Continued from page 1

The early exit from the Manning camp is just part of Manziel’s offseason in the public eye.

_ He pleaded guilty on Monday to a misdemeanor of not identifying himself to a police officer following a 2012 altercation at a bar near campus in College Station.

_ He sent out an update on Twitter in June saying that he “can’t wait to leave” College Station, before quickly deleting the updated. He later apologized.

_ He also created a minor stir in February when he said he took most of his classes online and didn’t go on campus very much.

None of the transgressions were huge, but they combined to keep Johnny Football in the news and raise questions about his character.

Every move Manziel made on Wednesday was shadowed by a media throng. At one point, the quarterback said he felt like pop star Justin Bieber.

He talked about his friendship with NBA star LeBron James, his upcoming trip to the ESPYs and all the other positives that comes from his fame.

He said his carousing has been at times “blown out of proportion,” though he did acknowledge that he needs to make better decisions because he’s such a public figure.

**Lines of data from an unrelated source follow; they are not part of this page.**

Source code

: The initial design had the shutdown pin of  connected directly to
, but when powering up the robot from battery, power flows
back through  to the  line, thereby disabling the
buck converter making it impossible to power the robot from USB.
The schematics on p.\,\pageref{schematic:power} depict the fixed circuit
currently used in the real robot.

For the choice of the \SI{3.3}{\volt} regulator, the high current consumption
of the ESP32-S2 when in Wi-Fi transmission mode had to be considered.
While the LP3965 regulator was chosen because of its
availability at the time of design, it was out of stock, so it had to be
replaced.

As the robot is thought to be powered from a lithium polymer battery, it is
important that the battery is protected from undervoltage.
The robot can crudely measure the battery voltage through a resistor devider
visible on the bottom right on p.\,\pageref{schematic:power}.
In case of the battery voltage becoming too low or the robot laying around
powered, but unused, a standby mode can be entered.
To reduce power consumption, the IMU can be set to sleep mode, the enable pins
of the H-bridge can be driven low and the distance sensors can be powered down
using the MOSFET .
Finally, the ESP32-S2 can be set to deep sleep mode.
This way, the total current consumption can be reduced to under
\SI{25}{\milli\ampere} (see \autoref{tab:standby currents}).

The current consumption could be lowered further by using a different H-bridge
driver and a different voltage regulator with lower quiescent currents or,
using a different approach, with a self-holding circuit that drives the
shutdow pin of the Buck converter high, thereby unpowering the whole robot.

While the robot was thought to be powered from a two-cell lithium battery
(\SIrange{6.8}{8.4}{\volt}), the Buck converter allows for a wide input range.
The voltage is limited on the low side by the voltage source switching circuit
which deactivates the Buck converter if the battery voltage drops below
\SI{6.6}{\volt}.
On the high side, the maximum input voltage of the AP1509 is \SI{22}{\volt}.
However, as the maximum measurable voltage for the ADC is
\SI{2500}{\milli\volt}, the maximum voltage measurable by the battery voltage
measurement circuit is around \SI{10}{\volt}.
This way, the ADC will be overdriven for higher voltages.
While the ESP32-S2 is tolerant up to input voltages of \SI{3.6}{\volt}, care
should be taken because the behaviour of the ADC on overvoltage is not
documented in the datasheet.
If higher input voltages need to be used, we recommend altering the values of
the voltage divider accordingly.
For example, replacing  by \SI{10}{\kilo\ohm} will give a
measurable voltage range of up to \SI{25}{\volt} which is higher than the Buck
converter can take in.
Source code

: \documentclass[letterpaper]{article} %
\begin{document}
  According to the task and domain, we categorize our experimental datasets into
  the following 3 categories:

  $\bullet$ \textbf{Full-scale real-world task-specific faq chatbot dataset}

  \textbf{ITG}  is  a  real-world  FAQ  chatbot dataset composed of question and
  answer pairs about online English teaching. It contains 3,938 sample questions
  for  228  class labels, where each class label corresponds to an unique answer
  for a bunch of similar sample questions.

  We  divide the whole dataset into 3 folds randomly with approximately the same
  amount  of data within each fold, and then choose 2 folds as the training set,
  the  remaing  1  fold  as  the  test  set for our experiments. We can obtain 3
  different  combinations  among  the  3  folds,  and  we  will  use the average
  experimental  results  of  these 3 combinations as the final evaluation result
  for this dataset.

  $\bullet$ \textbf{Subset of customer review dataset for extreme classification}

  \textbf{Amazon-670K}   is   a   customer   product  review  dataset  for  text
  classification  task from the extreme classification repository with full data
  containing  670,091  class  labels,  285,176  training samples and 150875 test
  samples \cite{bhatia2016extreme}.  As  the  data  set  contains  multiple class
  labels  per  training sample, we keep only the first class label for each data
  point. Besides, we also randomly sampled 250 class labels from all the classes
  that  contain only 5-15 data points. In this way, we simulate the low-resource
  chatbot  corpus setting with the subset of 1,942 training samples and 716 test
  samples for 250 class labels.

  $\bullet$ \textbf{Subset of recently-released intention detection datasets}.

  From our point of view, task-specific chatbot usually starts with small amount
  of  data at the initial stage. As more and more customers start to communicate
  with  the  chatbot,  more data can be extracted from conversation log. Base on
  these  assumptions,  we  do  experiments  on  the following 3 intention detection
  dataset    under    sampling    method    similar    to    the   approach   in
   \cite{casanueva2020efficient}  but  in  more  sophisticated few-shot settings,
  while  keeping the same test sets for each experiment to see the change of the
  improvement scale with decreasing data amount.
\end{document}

“My offseason, all the stuff’s that’s gone on will have no effect on this season,” Manziel said. “I’m ready to stop. No more talk after this. Let’s play football.”

Manziel is the first freshman to win the Heisman and undeniably a unique talent on the field. He led Texas A&M to an 11-2 record, including a 6-2 mark in its first Southeastern Conference season.

Second-year coach Kevin Sumlin’s hurry-up offense was a perfect match for Manziel, who finished with 3,706 yards and 26 touchdowns passing and 1,410 yards and 21 touchdowns on the ground.

His 5,116 total yards were an NCAA freshman record and No. 9 on the NCAA’s all-time list.

Sumlin and Texas A&M defensive back Toney Hurd Jr. both praised Manziel on Wednedsay.

“Johnny Football is a great guy,” Hurd Jr. said. “He works hard. He’s dedicated to his craft. I can’t make any predictions on what he’ll do, but I can tell you if you want to stop him, you might want to put 22 men on the field.

Said Sumlin: “I think (handling the Heisman spotlight is) a learning experience, a growing experience, because, quite frankly, it’s something that nobody’s ever been through at that age.”